I think we’ve all tried our hand at one thing or the other, and then after weeks and months of trying, we give up. We hit the “valley of disappointment.” We become impatient. We don’t see the results we are looking for, so we let go of that new goal. We conveniently conclude, “This isn’t for me. It’s not going to work, so there’s no point in trying.”

I’ve been there many times. But before you give up, think of this.

There’s an ice cube in a room with a temperature of 0 degrees Fahrenheit. You heat the room temperature 1 degree Fahrenheit at a time, and you wait for the ice cube to change.

1, 2, 3, 4, 5, 6, 7, 9, 10 degrees. No change on the ice cube.

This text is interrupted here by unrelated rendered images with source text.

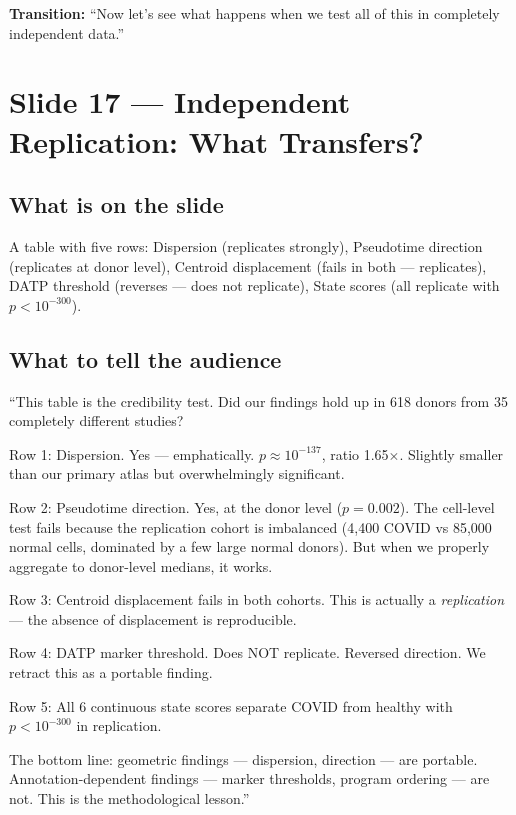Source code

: \documentclass[11pt]{article}
\begin{document}
\textbf{Transition:} ``Now let's see what happens when we test all of this in completely independent data.''


\section{Slide 17 --- Independent Replication: What Transfers?}

\subsection{What is on the slide}

A table with five rows: Dispersion (replicates strongly), Pseudotime direction (replicates at donor level), Centroid displacement (fails in both --- replicates), DATP threshold (reverses --- does not replicate), State scores (all replicate with $p < 10^{-300}$).

\subsection{What to tell the audience}

\begin{speaknote}
``This table is the credibility test. Did our findings hold up in 618 donors from 35 completely different studies?

Row 1: Dispersion. Yes --- emphatically. $p \approx 10^{-137}$, ratio 1.65$\times$. Slightly smaller than our primary atlas but overwhelmingly significant.

Row 2: Pseudotime direction. Yes, at the donor level ($p = 0.002$). The cell-level test fails because the replication cohort is imbalanced (4,400 COVID vs 85,000 normal cells, dominated by a few large normal donors). But when we properly aggregate to donor-level medians, it works.

Row 3: Centroid displacement fails in both cohorts. This is actually a \emph{replication} --- the absence of displacement is reproducible.

Row 4: DATP marker threshold. Does NOT replicate. Reversed direction. We retract this as a portable finding.

Row 5: All 6 continuous state scores separate COVID from healthy with $p < 10^{-300}$ in replication.

The bottom line: geometric findings --- dispersion, direction --- are portable. Annotation-dependent findings --- marker thresholds, program ordering --- are not. This is the methodological lesson.''
\end{speaknote}
\end{document}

11, 12, 13, 14, 15, 16, 17, 18, 19, 20 degrees. Still no change. Time to give up?

21, 22, 23, 24, 25, 26, 27, 28, 29, 30 degrees. What the hell? Definitely give up. This is pointless.

31, 32… WAIT! It’s melting. That 1-degree difference between 31 and 32 made the ice cube melt.

But it wasn’t that last degree that made this possible; it was all those preceding degrees leading up to the last degree.

We give up way before reaching 32 degrees because we don’t see enough progress.

But in Clear’s words, “Complaining about not achieving success despite working hard is like complaining about an ice cube not melting when you heated it from twenty-five to thirty-one degrees. Your work was not wasted; it is just being stored. All the action happens at thirty-two degrees.”

When you’re tempted to give up, remember it’s the little things that count. They will lead you to a major breakthrough. It doesn’t happen overnight; it never does.

It’s a series of events, a series of improvements, a series of tiny wins that lead to your breakthrough moment.

It wasn’t that last straw that broke the camel’s back. It was all those straws that preceded it.

You might not see these tiny wins, but they see you. Don’t give up on them.